春日直樹『ミステリイは誘う』講談社新書、2003年
「死体」「探偵」「美女」「手がかり」「推理」の5つのタームから、ミステリーの魅力を読みと解いた本です。
アメリカにヴァン・ダインという本格的ミステリイの創始者がいたらしく、その人の『探偵小説作法二十則』という本が援用されています。このテキストによれば、ミステリーには「死体を登場させるべし」[死体](p.18)、「事件には、ちゃんとした探偵が登場して問題の解決にあたるべし」[探偵](p.50)、「恋愛を持ち込むなかれ」[美女](p.78)、「手がかりはすべて明確に提示せよ」[手がかり](p.110)、「殺人方法と推理方法は合理的で科学的たるべし」[推理](p.136)という鉄則があるらしいです。

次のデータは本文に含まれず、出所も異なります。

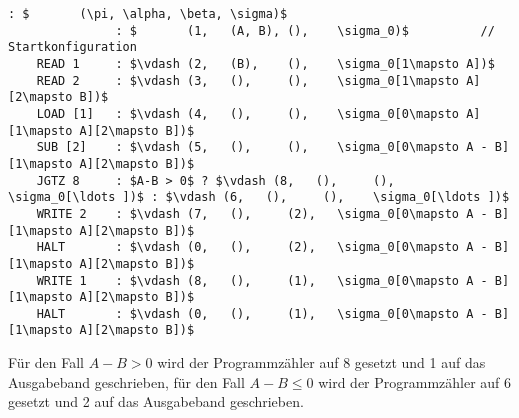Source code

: \documentclass[main.tex]{subfiles}
\begin{document}
\begin{lstlisting}[language=RAM, caption={Beweis von RAM \ref{Programm 2}}, label={Beweis Programm 2}, firstnumber=-1]
               : $       (\pi, \alpha, \beta, \sigma)$
               : $       (1,   (A, B), (),    \sigma_0)$          // Startkonfiguration
    READ 1     : $\vdash (2,   (B),    (),    \sigma_0[1\mapsto A])$
    READ 2     : $\vdash (3,   (),     (),    \sigma_0[1\mapsto A][2\mapsto B])$
    LOAD [1]   : $\vdash (4,   (),     (),    \sigma_0[0\mapsto A][1\mapsto A][2\mapsto B])$
    SUB [2]    : $\vdash (5,   (),     (),    \sigma_0[0\mapsto A - B][1\mapsto A][2\mapsto B])$
    JGTZ 8     : $A-B > 0$ ? $\vdash (8,   (),     (),    \sigma_0[\ldots ])$ : $\vdash (6,   (),     (),    \sigma_0[\ldots ])$
    WRITE 2    : $\vdash (7,   (),     (2),   \sigma_0[0\mapsto A - B][1\mapsto A][2\mapsto B])$
    HALT       : $\vdash (0,   (),     (2),   \sigma_0[0\mapsto A - B][1\mapsto A][2\mapsto B])$
    WRITE 1    : $\vdash (8,   (),     (1),   \sigma_0[0\mapsto A - B][1\mapsto A][2\mapsto B])$
    HALT       : $\vdash (0,   (),     (1),   \sigma_0[0\mapsto A - B][1\mapsto A][2\mapsto B])$
\end{lstlisting}

Für den Fall $A-B > 0$ wird der Programmzähler auf 8 gesetzt und 1 auf das Ausgabeband geschrieben,
für den Fall $A-B \leq 0$ wird der Programmzähler auf 6 gesetzt und 2 auf das Ausgabeband geschrieben.
\end{document}
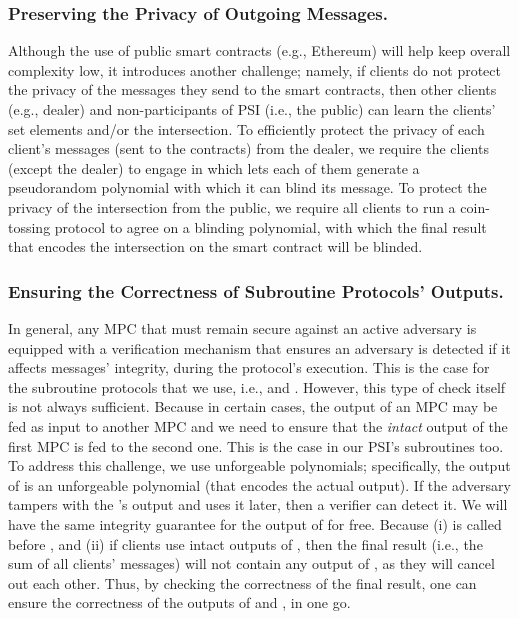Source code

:  \subsubsection{Preserving the Privacy of Outgoing Messages.} Although the use of public smart contracts (e.g., Ethereum) will help keep overall complexity low, it introduces another challenge; namely, if clients do not protect the privacy of the messages they send to the smart contracts, then other clients (e.g., dealer) and non-participants of PSI (i.e., the public) can learn the clients' set elements and/or the intersection. To efficiently protect the privacy of each client's messages (sent to the contracts) from the dealer, we require the clients (except the dealer) to engage in \zspaa which lets each of them generate a pseudorandom polynomial with which it can blind its message. To protect the privacy of the intersection from the public, we require all clients to run a coin-tossing protocol to agree on a blinding polynomial, with which the final result that encodes the intersection on the smart contract will be blinded.  
 
 

 \subsubsection{Ensuring the Correctness of Subroutine Protocols' Outputs.} 
 
 In general, any MPC that must remain secure against an active adversary is equipped with a verification mechanism that ensures an adversary is detected if it affects messages' integrity, during the protocol's execution. This is the case for the subroutine protocols that we use, i.e., \vopr and \zspaa. However, this type of check itself is not always sufficient. Because in certain cases, the output of an MPC may be fed as input to another MPC and we need to ensure that the \emph{intact} output of the first MPC is fed to the second one. This is the case in our PSI's subroutines too. To address this challenge, we use unforgeable polynomials; specifically, the output of \vopr is an unforgeable polynomial (that encodes the actual output). If the adversary tampers with the \vopr's output and uses it later, then a verifier can detect it. We will have the same integrity guarantee for the output of \zspaa for free. Because (i) \vopr is called before \zspaa, and (ii) if clients use intact outputs of \zspaa, then the final result (i.e., the sum of all clients' messages) will not contain any output of \zspaa, as they will cancel out each other. Thus, by checking the correctness of the final result, one can ensure the correctness of the outputs of \vopr and \zspaa, in one go. 





 
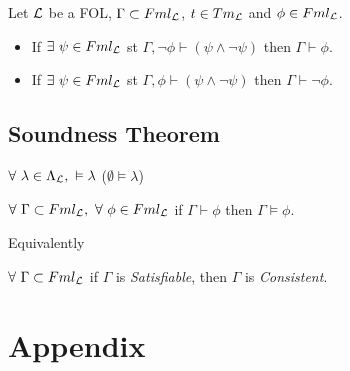 \documentclass[11pt,a4paper]{article}
\begin{document}
\proposition{}
Let $\mathcal{L}$ be a FOL, $\Gamma\subset Fml_{\mathcal{L}}$, $t\in Tm_{\mathcal{L}}$ and $\phi\in Fml_{\mathcal{L}}$.
\begin{itemize}
	\item If $\exists\ \psi\in Fml_{\mathcal{L}}$ st $\Gamma,\neg\phi\vdash(\psi\wedge\neg\psi)$ then $\Gamma\vdash\phi$.
	\item If $\exists\ \psi\in Fml_{\mathcal{L}}$ st $\Gamma,\phi\vdash(\psi\wedge\neg\psi)$ then $\Gamma\vdash\neg\phi$.
\end{itemize}








\subsection{Soundness Theorem}

\begin{center}$\forall\ \lambda\in\Lambda_{\mathcal{L}},\ \vDash \lambda$ (\ie $\emptyset\vDash\lambda$)\end{center}

\begin{center}$\forall\ \Gamma\subset Fml_\LL,\ \forall\ \phi\in Fml_\LL$ if $\Gamma\vdash\phi$ then $\Gamma\vDash\phi$.\end{center}
Equivalently
\begin{center}$\forall\ \Gamma\subset Fml_{\mathcal{L}}$ if $\Gamma$ is \textit{Satisfiable}, then $\Gamma$ is \textit{Consistent}.\end{center}

\newpage\setcounter{section}{-1}
\section{Appendix}
\end{document}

確かにミステリイは読者の心を摑むために「死体」を登場させることが多いですね。「死体」を抜きにはミステリイは成り立たないと著者は書き出します(p.18)。
「死体」が登場すれば、次は「探偵」」です(p.50)。ミステリイには、いろいろなタイプの探偵がでてきますが、彼らの仕事は「あたり一面の<外観>の奥底から、大切な<存在>を取り出す」ことです(p.58)。

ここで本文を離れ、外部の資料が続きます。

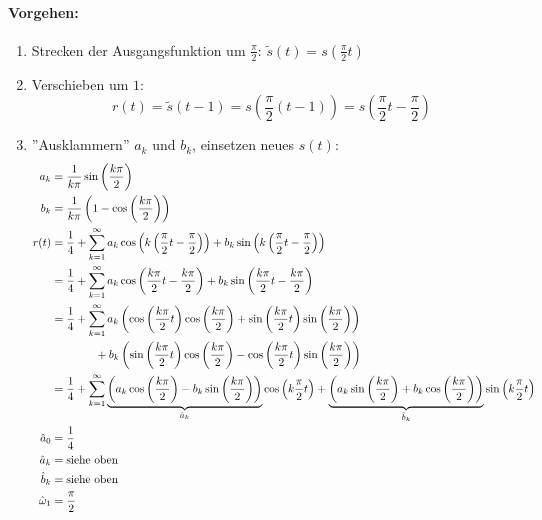 \paragraph{Vorgehen:}
\begin{enumerate}
	\item Strecken der Ausgangsfunktion um $\frac{\pi}{2}$: $ \tilde{s}(t) = s\left(\frac{\pi}{2} t\right)$
	\item Verschieben um $1$: \[
		r(t) = \tilde{s}(t-1) = s\left(\frac{\pi}{2}(t-1)\right) = s\left(\frac{\pi}{2}t - \frac{\pi}{2}\right)
	\]
	\item ''Ausklammern'' $a_k$ und $b_k$, einsetzen neues $s(t)$: \begin{align*}
	a_k &= \frac{1}{k\pi} \sin\left(\frac{k\pi}{2}\right) \\
	b_k &= \frac{1}{k\pi} \left(1 - \cos\left(\frac{k\pi}{2}\right)\right) \\
	r(t) &= \frac{1}{4} + \sum^\infty_{k=1} a_k \cos\left(k \left(\frac{\pi}{2}t
		- \frac{\pi}{2} \right)\right)
		+ b_k \sin\left(k\left(\frac{\pi}{2} t
		- \frac{\pi}{2}\right)\right) \\
	&= \frac{1}{4} + \sum^\infty_{k=1} a_k \cos\left(\frac{k\pi}{2} t - \frac{k \pi}{2}\right) + b_k \sin\left( \frac{k\pi}{2} t - \frac{k\pi}{2}\right) \\
	&= \frac{1}{4} + \sum^\infty_{k=1}
		a_k \left(\cos\left(\frac{k\pi}{2} t\right)\cos\left(\frac{k\pi}{2}\right) + \sin\left(\frac{k\pi}{2} t\right)\sin\left(\frac{k\pi}{2}\right) \right) \\
		&\hspace{1.35cm} + b_k \left(\sin\left(\frac{k\pi}{2} t\right)\cos\left(\frac{k\pi}{2}\right) - \cos\left(\frac{k\pi}{2} t\right)\sin\left(\frac{k\pi}{2}\right)\right) \\
	&= \frac{1}{4} + \sum^\infty_{k=1}
		\underbrace{\left( a_k \cos\left(\frac{k\pi}{2}\right) - b_k \sin\left(\frac{k\pi}{2}\right) \right)}_{\hat{a}_k} \cos\left(k\frac{\pi}{2} t\right) 
		+ \underbrace{\left( a_k \sin\left(\frac{k\pi}{2}\right) + b_k \cos\left(\frac{k\pi}{2}\right) \right)}_{\hat{b}_k} \sin\left(k\frac{\pi}{2} t\right) \\
	\hat{a}_0 &= \frac{1}{4} \\
	\hat{a}_k &= \text{siehe oben} \\
	\hat{b}_k &= \text{siehe oben} \\
	\hat{\omega}_1 &= \frac{\pi}{2}
	\end{align*}


\end{enumerate}
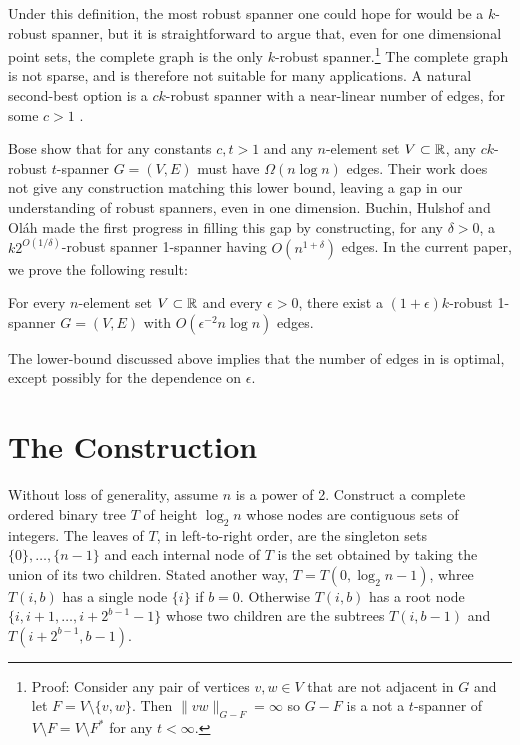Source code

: \documentclass{patmorin}
\begin{document}
Under this definition, the most robust spanner one could hope for
would be a $k$-robust spanner, but it is straightforward to argue
that, even for one dimensional point sets, the complete graph is the
only $k$-robust spanner.\footnote{Proof: Consider any pair of vertices
$v,w\in V$ that are not adjacent in $G$ and let $F=V\setminus\{v,w\}$.
Then $\|vw\|_{G-F}=\infty$ so $G-F$ is a not a $t$-spanner of $V\setminus
F=V\setminus F^*$ for any $t<\infty$.} The complete graph is not sparse,
and is therefore not suitable for many applications. A natural second-best
option is a $ck$-robust spanner with a near-linear number of edges,
for some $c>1$ .

Bose \etal \cite[Theorem~3]{bose.dujmovic.ea:robust} show that for any
constants $c,t>1$ and any $n$-element set $V\subset\mathbb{R}$, any $ck$-robust
$t$-spanner $G=(V,E)$ must have $\Omega(n\log n)$ edges.  Their work
does not give any construction matching this lower bound, leaving a
gap in our understanding of robust spanners, even in one dimension.
Buchin, Hulshof and Ol\'ah \cite{buchin.hulshof.olah:robust} made the
first progress in filling this gap by constructing, for any $\delta>0$,
a $k2^{O(1/\delta)}$-robust spanner 1-spanner having $O(n^{1+\delta})$
edges.  In the current paper, we prove the following result:

\begin{thm}
  For every $n$-element set $V\subset\mathbb{R}$ and every $\epsilon>0$,
  there exist a $(1+\epsilon)k$-robust 1-spanner $G=(V,E)$ with
  $O(\epsilon^{-2}n\log n)$ edges.
\end{thm}

The lower-bound discussed above implies that the number of edges
in  is optimal, except possibly for the dependence on
$\epsilon$.


\section{The Construction}


Without loss of generality, assume $n$ is a power of 2.  Construct a
complete ordered binary tree $T$ of height $\log_2 n$ whose nodes are
contiguous sets of integers.  The leaves of $T$, in left-to-right order,
are the singleton sets $\{0\},\ldots,\{n-1\}$ and each internal node of
$T$ is the set obtained by taking the union of its two children.  Stated
another way, $T=T(0,\log_2 n-1)$, whree $T(i,b)$ has a single node $\{i\}$
if $b=0$. Otherwise $T(i,b)$ has a root node $\{i,i+1,\ldots,i+2^{b-1}-1\}$
whose two children are the subtrees $T(i,b-1)$ and $T(i+2^{b-1}, b-1)$.
\end{document}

ミステリイの魅力を際立たせるのは死体や探偵の傍にいる「美女」です。しかし、彼女のミズテリイの中での居場所は難しいらしいです。主役になっては困るし、しかし読者は美女の存在に気がきでないのです。「彼女に引かれるほど、彼女がわからなくなる」くらいがよいのでしょうか?

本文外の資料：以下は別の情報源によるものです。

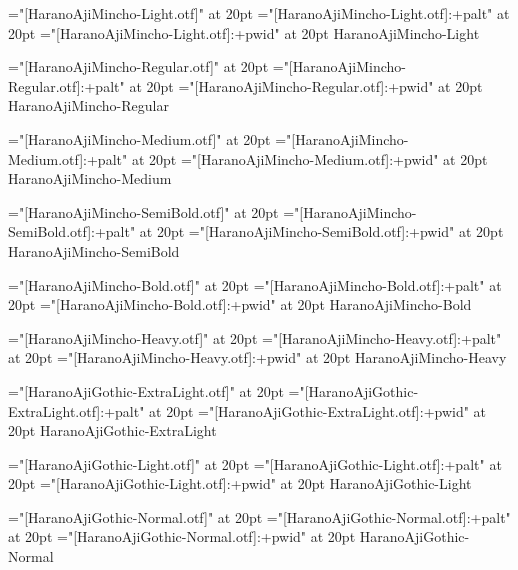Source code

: \test
\vfil
\eject

\font\fnone="[HaranoAjiMincho-Light.otf]" at 20pt
\font\fpalt="[HaranoAjiMincho-Light.otf]:+palt" at 20pt
\font\fpwid="[HaranoAjiMincho-Light.otf]:+pwid" at 20pt
\fnone HaranoAjiMincho-Light

\test
\vfil
\eject

\font\fnone="[HaranoAjiMincho-Regular.otf]" at 20pt
\font\fpalt="[HaranoAjiMincho-Regular.otf]:+palt" at 20pt
\font\fpwid="[HaranoAjiMincho-Regular.otf]:+pwid" at 20pt
\fnone HaranoAjiMincho-Regular

\test
\vfil
\eject

\font\fnone="[HaranoAjiMincho-Medium.otf]" at 20pt
\font\fpalt="[HaranoAjiMincho-Medium.otf]:+palt" at 20pt
\font\fpwid="[HaranoAjiMincho-Medium.otf]:+pwid" at 20pt
\fnone HaranoAjiMincho-Medium

\test
\vfil
\eject

\font\fnone="[HaranoAjiMincho-SemiBold.otf]" at 20pt
\font\fpalt="[HaranoAjiMincho-SemiBold.otf]:+palt" at 20pt
\font\fpwid="[HaranoAjiMincho-SemiBold.otf]:+pwid" at 20pt
\fnone HaranoAjiMincho-SemiBold

\test
\vfil
\eject

\font\fnone="[HaranoAjiMincho-Bold.otf]" at 20pt
\font\fpalt="[HaranoAjiMincho-Bold.otf]:+palt" at 20pt
\font\fpwid="[HaranoAjiMincho-Bold.otf]:+pwid" at 20pt
\fnone HaranoAjiMincho-Bold

\test
\vfil
\eject

\font\fnone="[HaranoAjiMincho-Heavy.otf]" at 20pt
\font\fpalt="[HaranoAjiMincho-Heavy.otf]:+palt" at 20pt
\font\fpwid="[HaranoAjiMincho-Heavy.otf]:+pwid" at 20pt
\fnone HaranoAjiMincho-Heavy

\test
\vfil
\eject

\font\fnone="[HaranoAjiGothic-ExtraLight.otf]" at 20pt
\font\fpalt="[HaranoAjiGothic-ExtraLight.otf]:+palt" at 20pt
\font\fpwid="[HaranoAjiGothic-ExtraLight.otf]:+pwid" at 20pt
\fnone HaranoAjiGothic-ExtraLight

\test
\vfil
\eject

\font\fnone="[HaranoAjiGothic-Light.otf]" at 20pt
\font\fpalt="[HaranoAjiGothic-Light.otf]:+palt" at 20pt
\font\fpwid="[HaranoAjiGothic-Light.otf]:+pwid" at 20pt
\fnone HaranoAjiGothic-Light

\test
\vfil
\eject

\font\fnone="[HaranoAjiGothic-Normal.otf]" at 20pt
\font\fpalt="[HaranoAjiGothic-Normal.otf]:+palt" at 20pt
\font\fpwid="[HaranoAjiGothic-Normal.otf]:+pwid" at 20pt
\fnone HaranoAjiGothic-Normal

引っ張ると謎がほどける一本の糸、それが手がかりです(p.110)。その手がかりがミステリイのなかでどういうふに重要なのかが、本書では哲学的に考察されています。
最後に「推理」。ヴァン・ダインは上記のように言っていましたが、「探偵の推理は呪術とも科学ともいいきれない。逆にいうと、呪術にも科学にも似ている」(p.157)というのが著者の結論です。
引用例がたくさんでてくるので、ミステリイをたくさん読んでいれば面白い本なのでしょうが、わたしのこの分野の読書は貧しいので、残念でした。
でも、そのうちこの未開拓の分野にも分け入っていきたいとと思います。
著者は人類学者で、大阪大学の先生です。